- Source texts of formatted documents -

━━━━━━━━━━━━━━━━

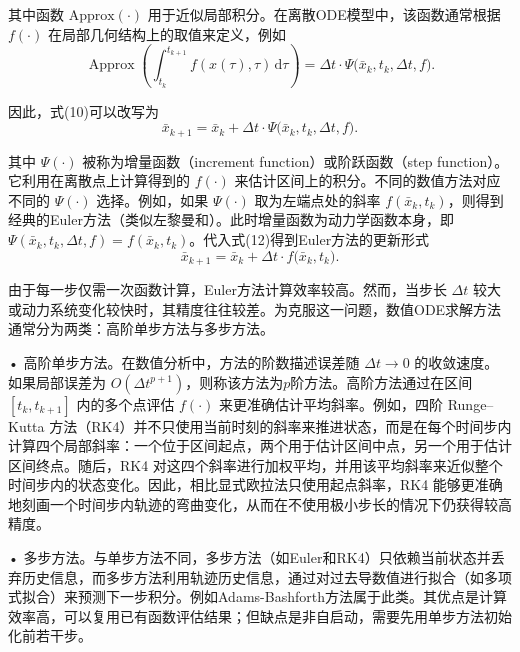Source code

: \documentclass[UTF8,a4paper,zihao=-4,oneside,openany]{ctexbook}
\begin{document}
其中函数 $\mathrm{Approx}(\cdot)$ 用于近似局部积分。在离散ODE模型中，该函数通常根据 $f(\cdot)$ 在局部几何结构上的取值来定义，例如
\begin{equation}
\operatorname{Approx}
\left(
\int_{t_k}^{t_{k+1}}
f(x(\tau),\tau)\,\mathrm{d}\tau
\right)
=
\Delta t \cdot
\Psi\bigl(\bar{x}_k,t_k,\Delta t,f\bigr).
\label{eq:approx-integral-psi}
\end{equation}

因此，式(10)可以改写为
\begin{equation}
\bar{x}_{k+1}
=
\bar{x}_k
+
\Delta t \cdot
\Psi\bigl(\bar{x}_k,t_k,\Delta t,f\bigr).
\label{eq:general-ode-solver-update}
\end{equation}

其中 $\Psi(\cdot)$ 被称为增量函数（increment function）或阶跃函数（step function）。它利用在离散点上计算得到的 $f(\cdot)$ 来估计区间上的积分。不同的数值方法对应不同的 $\Psi(\cdot)$ 选择。例如，如果 $\Psi(\cdot)$ 取为左端点处的斜率 $f(\bar{x}_k,t_k)$，则得到经典的Euler方法（类似左黎曼和）。此时增量函数为动力学函数本身，即 $\Psi(\bar{x}_k,t_k,\Delta t,f)=f(\bar{x}_k,t_k)$。代入式(12)得到Euler方法的更新形式
\begin{equation}
\bar{x}_{k+1}
=
\bar{x}_k
+
\Delta t \cdot
f\bigl(\bar{x}_k,t_k\bigr).
\label{eq:euler-method-update}
\end{equation}

由于每一步仅需一次函数计算，Euler方法计算效率较高。然而，当步长 $\Delta t$ 较大或动力系统变化较快时，其精度往往较差。为克服这一问题，数值ODE求解方法通常分为两类：高阶单步方法与多步方法。

• 高阶单步方法。在数值分析中，方法的阶数描述误差随 $\Delta t\to 0$ 的收敛速度。如果局部误差为 $O(\Delta t^{p+1})$，则称该方法为$p$阶方法。高阶方法通过在区间 $[t_k,t_{k+1}]$ 内的多个点评估 $f(\cdot)$ 来更准确估计平均斜率。例如，四阶 Runge--Kutta 方法（RK4）并不只使用当前时刻的斜率来推进状态，而是在每个时间步内计算四个局部斜率：一个位于区间起点，两个用于估计区间中点，另一个用于估计区间终点。随后，RK4 对这四个斜率进行加权平均，并用该平均斜率来近似整个时间步内的状态变化。因此，相比显式欧拉法只使用起点斜率，RK4 能够更准确地刻画一个时间步内轨迹的弯曲变化，从而在不使用极小步长的情况下仍获得较高精度。

• 多步方法。与单步方法不同，多步方法（如Euler和RK4）只依赖当前状态并丢弃历史信息，而多步方法利用轨迹历史信息，通过对过去导数值进行拟合（如多项式拟合）来预测下一步积分。例如Adams-Bashforth方法属于此类。其优点是计算效率高，可以复用已有函数评估结果；但缺点是非自启动，需要先用单步方法初始化前若干步。
\end{document}
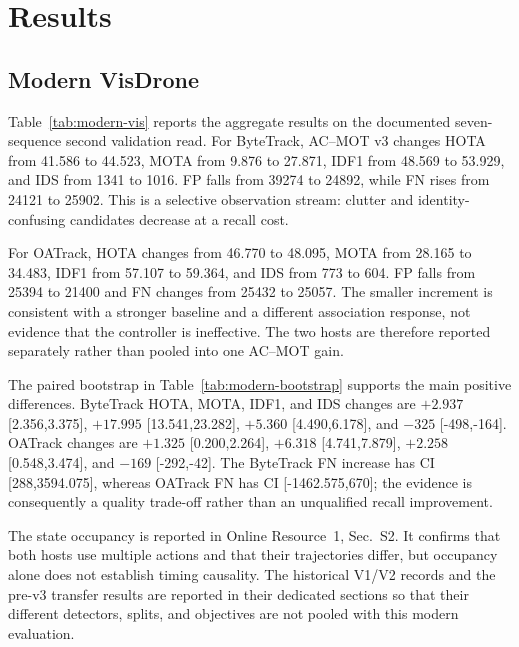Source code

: \section{Results}
\subsection{Modern VisDrone}
Table~\ref{tab:modern-vis} reports the aggregate results on the documented
seven-sequence second validation read. For ByteTrack, AC--MOT v3 changes HOTA
from 41.586 to 44.523, MOTA from 9.876 to 27.871, IDF1 from 48.569 to
53.929, and IDS from 1341 to 1016. FP falls from 39274 to 24892, while FN
rises from 24121 to 25902. This is a selective observation stream: clutter and
identity-confusing candidates decrease at a recall cost.

For OATrack, HOTA changes from 46.770 to 48.095, MOTA from 28.165 to 34.483,
IDF1 from 57.107 to 59.364, and IDS from 773 to 604. FP falls from 25394 to
21400 and FN changes from 25432 to 25057. The smaller increment is consistent
with a stronger baseline and a different association response, not evidence
that the controller is ineffective. The two hosts are therefore reported
separately rather than pooled into one AC--MOT gain.

The paired bootstrap in Table~\ref{tab:modern-bootstrap} supports the main
positive differences. ByteTrack HOTA, MOTA, IDF1, and IDS changes are
$+2.937$ [2.356,3.375], $+17.995$ [13.541,23.282], $+5.360$
[4.490,6.178], and $-325$ [-498,-164]. OATrack changes are $+1.325$
[0.200,2.264], $+6.318$ [4.741,7.879], $+2.258$ [0.548,3.474], and
$-169$ [-292,-42]. The ByteTrack FN increase has CI [288,3594.075], whereas
OATrack FN has CI [-1462.575,670]; the evidence is consequently a quality
trade-off rather than an unqualified recall improvement.

The state occupancy is reported in Online Resource~1, Sec.~S2. It confirms
that both hosts use multiple actions and that their trajectories differ, but
occupancy alone does not establish timing causality. The historical V1/V2
records and the pre-v3 transfer results are reported in their dedicated
sections so that their different detectors, splits, and objectives are not
pooled with this modern evaluation.
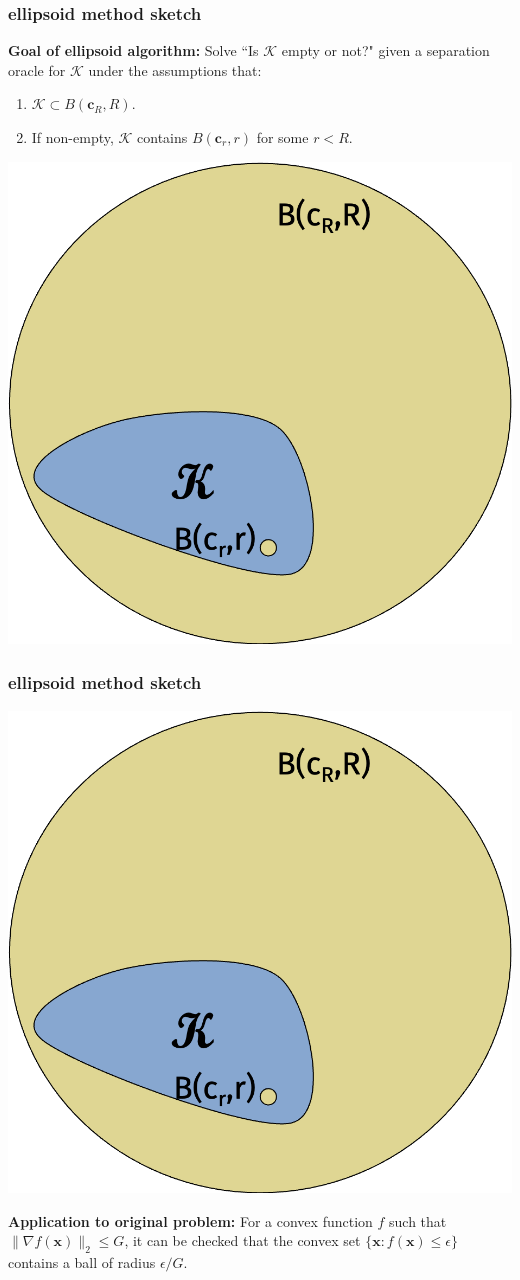 \documentclass[compress]{beamer}
\newcommand{\bv}[1]{\mathbf{#1}}
\begin{document}
\begin{frame}[t]
\frametitle{ellipsoid method sketch}
\textbf{Goal of ellipsoid algorithm:} Solve ``Is $\mathcal{K}$ empty or not?" given a separation oracle for $\mathcal{K}$ under the assumptions that:
\begin{enumerate}
	\item $\mathcal{K} \subset B(\bv{c}_R, R)$.
	\item If non-empty, $\mathcal{K}$ contains $B(\bv{c}_r, r)$ for some $r < R$. 
\end{enumerate}
\begin{center}
	\includegraphics[width=.5\textwidth]{ellipsoid0.png}
\end{center}
\end{frame}

\begin{frame}[t]
	\frametitle{ellipsoid method sketch}
	\begin{center}
		\includegraphics[width=.5\textwidth]{ellipsoid0.png}
	\end{center}
	\textbf{Application to original problem:} For a convex function $f$ such that $\|\nabla f(\bv{x})\|_2 \leq G$, it can be checked that the convex set $\{\bv{x} : f(\bv{x}) \leq \epsilon\}$ contains a ball of radius $\epsilon/G$. 
	\end{frame}
	
\end{document}
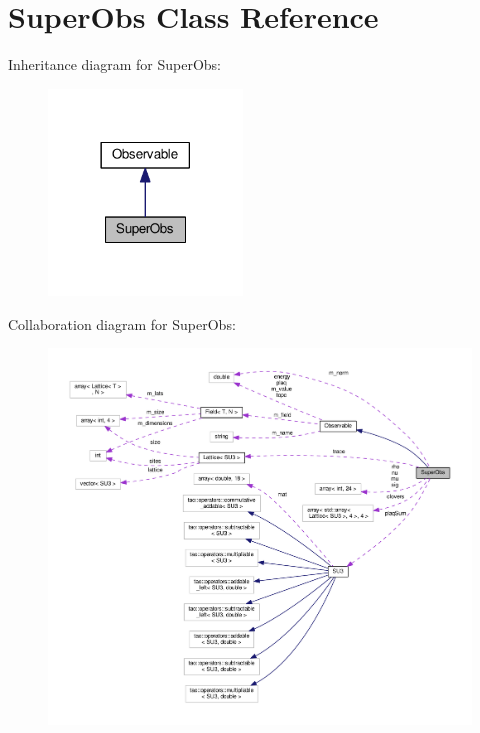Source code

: \hypertarget{classSuperObs}{}\section{Super\+Obs Class Reference}
\label{classSuperObs}


Inheritance diagram for Super\+Obs\+:\nopagebreak
\begin{figure}[H]
\begin{center}
\leavevmode
\includegraphics[width=146pt]{d9/d4c/classSuperObs__inherit__graph}
\end{center}
\end{figure}


Collaboration diagram for Super\+Obs\+:\nopagebreak
\begin{figure}[H]
\begin{center}
\leavevmode
\includegraphics[width=350pt]{d0/d3f/classSuperObs__coll__graph}
\end{center}
\end{figure}
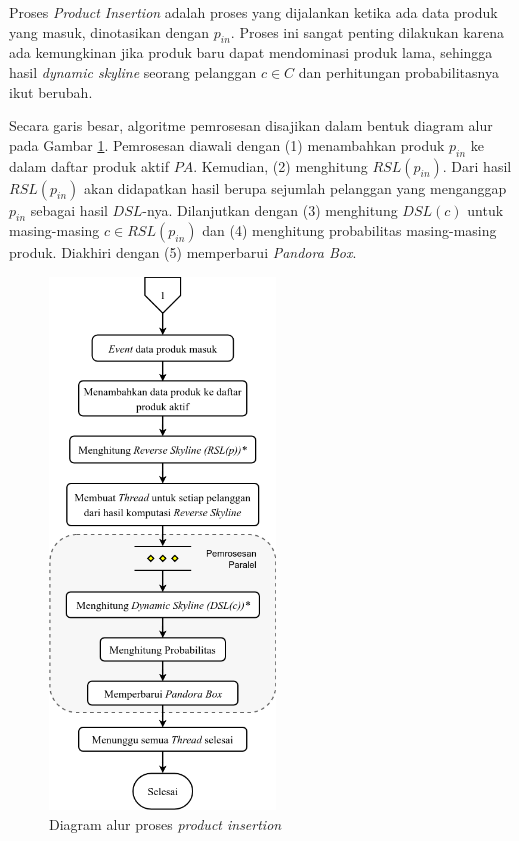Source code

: 
Proses \textit{Product Insertion} adalah proses yang dijalankan ketika ada data produk yang masuk, dinotasikan dengan $p_{in}$. Proses ini sangat penting dilakukan karena ada kemungkinan jika produk baru dapat mendominasi produk lama, sehingga hasil \textit{dynamic skyline} seorang pelanggan $c \in C$ dan perhitungan probabilitasnya ikut berubah. 

Secara garis besar, algoritme pemrosesan disajikan dalam bentuk diagram alur pada Gambar \ref{fig:flowchart-pi}. Pemrosesan diawali dengan (1) menambahkan produk $p_{in}$ ke dalam daftar produk aktif $PA$. Kemudian, (2) menghitung $RSL(p_{in})$. Dari hasil $RSL(p_{in})$ akan didapatkan hasil berupa sejumlah pelanggan yang menganggap $p_{in}$ sebagai hasil $DSL$-nya. Dilanjutkan dengan (3) menghitung $DSL(c)$ untuk masing-masing $c \in RSL(p_{in})$ dan (4) menghitung probabilitas masing-masing produk. Diakhiri dengan (5) memperbarui \textit{Pandora Box}. 

\begin{figure}[H]
	\centering
	\includegraphics[width=6cm]{assets/img/bab3/flowchart-pi.png}
	\caption{Diagram alur proses \textit{product insertion}}
	\label{fig:flowchart-pi}
\end{figure}

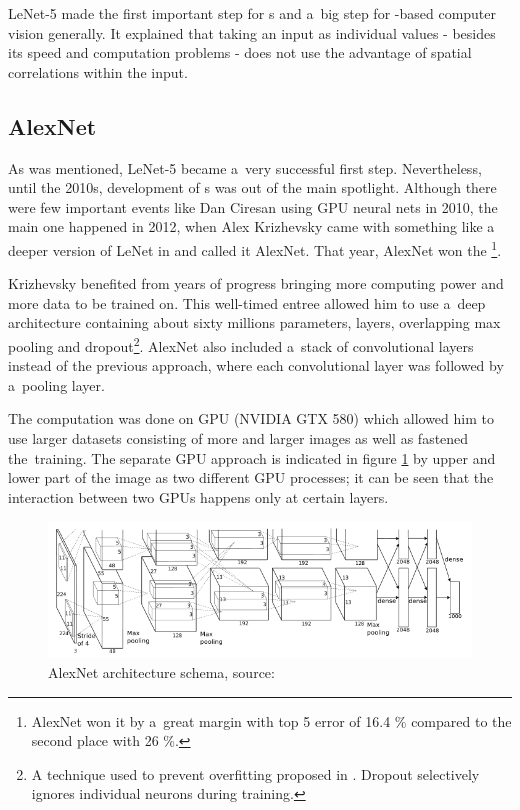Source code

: LeNet-5 made the first important step for s and a~big step for 
-based computer vision generally. It explained that taking an input as 
individual values - besides its speed and computation problems - does not use 
the advantage of spatial correlations within the input. 



\subsection{AlexNet} %
\label{alexnet}

As was mentioned, LeNet-5 became a~very successful first step. Nevertheless, until 
the 2010s, development of s was out of the main spotlight. Although there 
were few important events like Dan Ciresan using GPU neural nets in 2010, the 
main one happened in 2012, when Alex Krizhevsky came with something like a~
deeper version of LeNet in \cite{cnn-classification} and called it AlexNet. That 
year, AlexNet won the \footnote{AlexNet won it by a~great margin with 
top 5 error of 16.4 \% compared to the second place with 26 \%.}.

Krizhevsky benefited from years of progress bringing more computing power and 
more data to be trained on. This well-timed entree allowed him to use a~deep 
architecture containing about sixty millions parameters,  layers, 
overlapping max pooling and dropout\footnote{A technique used to prevent 
overfitting proposed in \cite{dropout}. Dropout selectively ignores individual 
neurons during training.}. AlexNet also included a~stack of convolutional layers 
instead of the previous approach, where each convolutional layer was followed by
a~pooling layer. 

The computation was done on GPU (NVIDIA GTX 580) which allowed him to use larger 
datasets consisting of more and larger images as well as fastened the~training. 
The separate GPU approach is indicated in figure \ref{fig:alexnet} by upper and 
lower part of the image as two different GPU processes; it can be seen that the 
interaction between two GPUs happens only at certain layers. 

\begin{figure}[H]
   \centering
	\includegraphics[width=\linewidth]{./pictures/alexnet.png}
	\caption[AlexNet architecture]{AlexNet architecture schema, source: 
\cite{cnn-classification}}
      \label{fig:alexnet}
\end{figure}

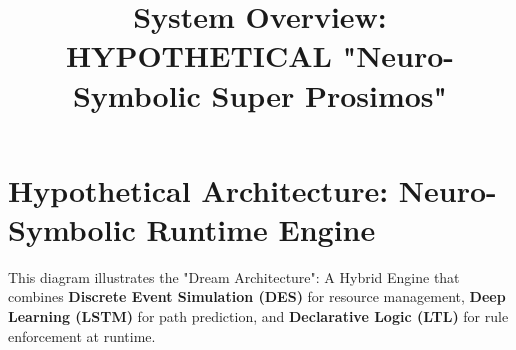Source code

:\documentclass[a4paper]{article}
\begin{document}
\title{System Overview: HYPOTHETICAL "Neuro-Symbolic Super Prosimos"}
\author{}
\date{}
\maketitle

\section{Hypothetical Architecture: Neuro-Symbolic Runtime Engine}

This diagram illustrates the "Dream Architecture": A Hybrid Engine that combines \textbf{Discrete Event Simulation (DES)} for resource management, \textbf{Deep Learning (LSTM)} for path prediction, and \textbf{Declarative Logic (LTL)} for rule enforcement at runtime.
\end{document}
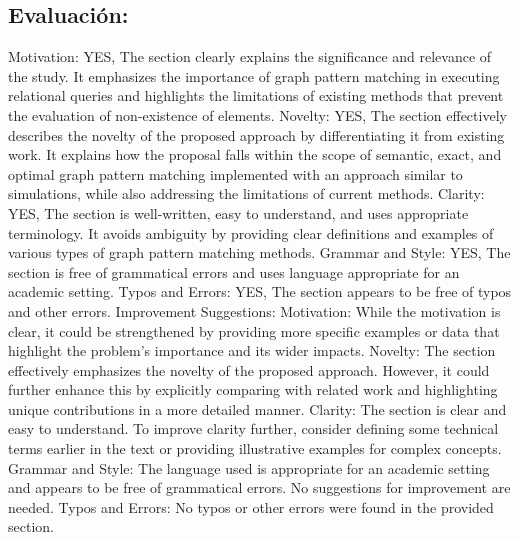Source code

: \documentclass{article}%
\begin{document}
%
\subsection{Evaluación:}%
\label{subsec:Evaluacin}%
Motivation: YES, The section clearly explains the significance and relevance of the study. It emphasizes the importance of graph pattern matching in executing relational queries and highlights the limitations of existing methods that prevent the evaluation of non{-}existence of elements.\newline%
\newline%
Novelty: YES, The section effectively describes the novelty of the proposed approach by differentiating it from existing work. It explains how the proposal falls within the scope of semantic, exact, and optimal graph pattern matching implemented with an approach similar to simulations, while also addressing the limitations of current methods.\newline%
\newline%
Clarity: YES, The section is well{-}written, easy to understand, and uses appropriate terminology. It avoids ambiguity by providing clear definitions and examples of various types of graph pattern matching methods.\newline%
\newline%
Grammar and Style: YES, The section is free of grammatical errors and uses language appropriate for an academic setting.\newline%
\newline%
Typos and Errors: YES, The section appears to be free of typos and other errors.\newline%
\newline%
Improvement Suggestions:\newline%
\newline%
Motivation: While the motivation is clear, it could be strengthened by providing more specific examples or data that highlight the problem's importance and its wider impacts.\newline%
\newline%
Novelty: The section effectively emphasizes the novelty of the proposed approach. However, it could further enhance this by explicitly comparing with related work and highlighting unique contributions in a more detailed manner.\newline%
\newline%
Clarity: The section is clear and easy to understand. To improve clarity further, consider defining some technical terms earlier in the text or providing illustrative examples for complex concepts.\newline%
\newline%
Grammar and Style: The language used is appropriate for an academic setting and appears to be free of grammatical errors. No suggestions for improvement are needed.\newline%
\newline%
Typos and Errors: No typos or other errors were found in the provided section.
\end{document}
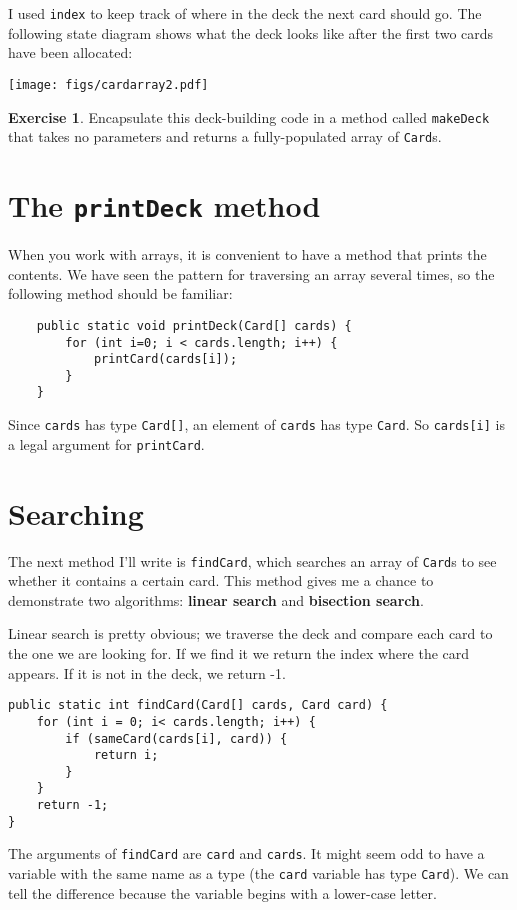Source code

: \documentclass[12pt]{book}
\theoremstyle{definition}
\newtheorem{excz}{Exercise}[chapter]
\newenvironment{exercise}{\bigskip\begin{excz}\mbox{}}{\end{excz}}
\begin{document}

I used {\tt index} to keep track of where in the
deck the next card should go.  The following state diagram
shows what the deck looks like after the first two cards
have been allocated:

\texttt{[image: figs/cardarray2.pdf]}

\begin{exercise}
Encapsulate this deck-building code in a method called
{\tt makeDeck} that takes no parameters and returns a
fully-populated array of {\tt Card}s.
\end{exercise}


\section{The {\tt printDeck} method}
\label{printdeck}

When you work with arrays, it is convenient to have
a method that prints the contents.  We have
seen the pattern for traversing an array several times, so the
following method should be familiar:

\begin{lstlisting}
    public static void printDeck(Card[] cards) {
        for (int i=0; i < cards.length; i++) {
            printCard(cards[i]);
        }
    }
\end{lstlisting}

Since {\tt cards} has type {\tt Card[]}, an element of {\tt cards}
has type {\tt Card}.  So {\tt cards[i]} is a legal argument
for {\tt printCard}.


\section{Searching}
\label{findcard}

The next method I'll write is {\tt findCard}, which searches
an array of {\tt Card}s to see whether it contains a certain
card.  This method
gives me a chance to demonstrate two algorithms:
{\bf linear search} and {\bf bisection search}.

Linear search is pretty obvious; we traverse
the deck and compare each card to the one we are looking for.  If we
find it we return the index where the card appears.  If it is not in
the deck, we return -1.

\begin{lstlisting}
public static int findCard(Card[] cards, Card card) {
    for (int i = 0; i< cards.length; i++) {
        if (sameCard(cards[i], card)) {
            return i;
        }
    }
    return -1;
}
\end{lstlisting}
%
The arguments of {\tt findCard} are {\tt card} and {\tt cards}.
It might seem odd to have a variable with the same name as a type (the
{\tt card} variable has type {\tt Card}).  We can tell the difference
because the variable begins with a lower-case letter.
\end{document}
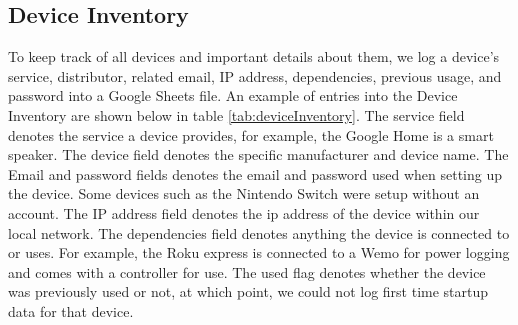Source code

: \subsection{Device Inventory}
\label{Device Inventory}
To keep track of all devices and important details about them, we log a device's service, distributor, related email, IP address, dependencies, previous usage, and password into a Google Sheets file. An example of entries into the Device Inventory are shown below in table \ref{tab:deviceInventory}. The service field denotes the service a device provides, for example, the Google Home is a smart speaker. The device field denotes the specific manufacturer and device name. The Email and password fields denotes the email and password used when setting up the device. Some devices such as the Nintendo Switch were setup without an account. The IP address field denotes the ip address of the device within our local network. The dependencies field denotes anything the device is connected to or uses. For example, the Roku express is connected to a Wemo for power logging and comes with a controller for use. The used flag denotes whether the device was previously used or not, at which point, we could not log first time startup data for that device.

\begin{table}[H]
    \centering
    \caption{Device inventory excerpt. Password column not shown.}
    \label{tab:deviceInventory}
\end{table}


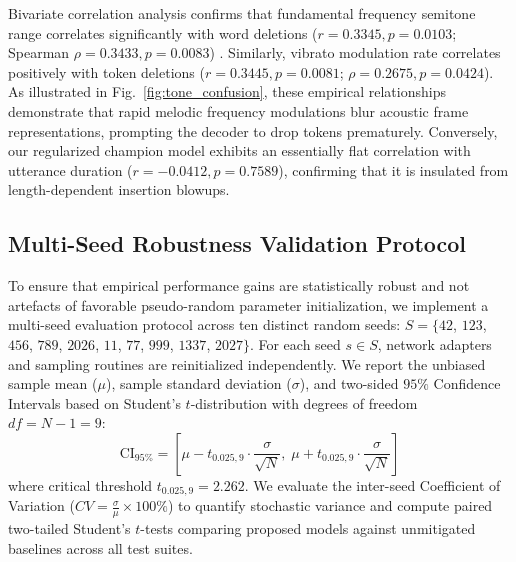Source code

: Bivariate correlation analysis confirms that fundamental frequency semitone range correlates significantly with word deletions ($r = 0.3345, p = 0.0103$; Spearman $\rho = 0.3433, p = 0.0083$) \cite{pearson1895notes,spearman1904proof}. Similarly, vibrato modulation rate correlates positively with token deletions ($r = 0.3445, p = 0.0081$; $\rho = 0.2675, p = 0.0424$). As illustrated in Fig.~\ref{fig:tone_confusion}, these empirical relationships demonstrate that rapid melodic frequency modulations blur acoustic frame representations, prompting the decoder to drop tokens prematurely. Conversely, our regularized champion model exhibits an essentially flat correlation with utterance duration ($r = -0.0412, p = 0.7589$), confirming that it is insulated from length-dependent insertion blowups.

\subsection{Multi-Seed Robustness Validation Protocol}
To ensure that empirical performance gains are statistically robust and not artefacts of favorable pseudo-random parameter initialization, we implement a multi-seed evaluation protocol across ten distinct random seeds: $S = \{42$, $123$, $456$, $789$, $2026$, $11$, $77$, $999$, $1337$, $2027\}$. For each seed $s \in S$, network adapters and sampling routines are reinitialized independently. We report the unbiased sample mean ($\mu$), sample standard deviation ($\sigma$), and two-sided $95\%$ Confidence Intervals based on Student's $t$-distribution with degrees of freedom $df = N - 1 = 9$:
\begin{equation}
\text{CI}_{95\%} = \left[ \mu - t_{0.025, 9} \cdot \frac{\sigma}{\sqrt{N}}, \; \mu + t_{0.025, 9} \cdot \frac{\sigma}{\sqrt{N}} \right]
\end{equation}
where critical threshold $t_{0.025, 9} = 2.262$. We evaluate the inter-seed Coefficient of Variation ($CV = \frac{\sigma}{\mu} \times 100\%$) to quantify stochastic variance and compute paired two-tailed Student's $t$-tests comparing proposed models against unmitigated baselines across all test suites.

━━━━━━━━━━━━━━━━

Which of the lines in the data contain the string "language"? Return each one.

Grammar and Style: YES, The section is free of grammatical errors and uses language appropriate for an academic setting.\newline%
Grammar and Style: The language used is appropriate for an academic setting and appears to be free of grammatical errors. No suggestions for improvement are needed.\newline%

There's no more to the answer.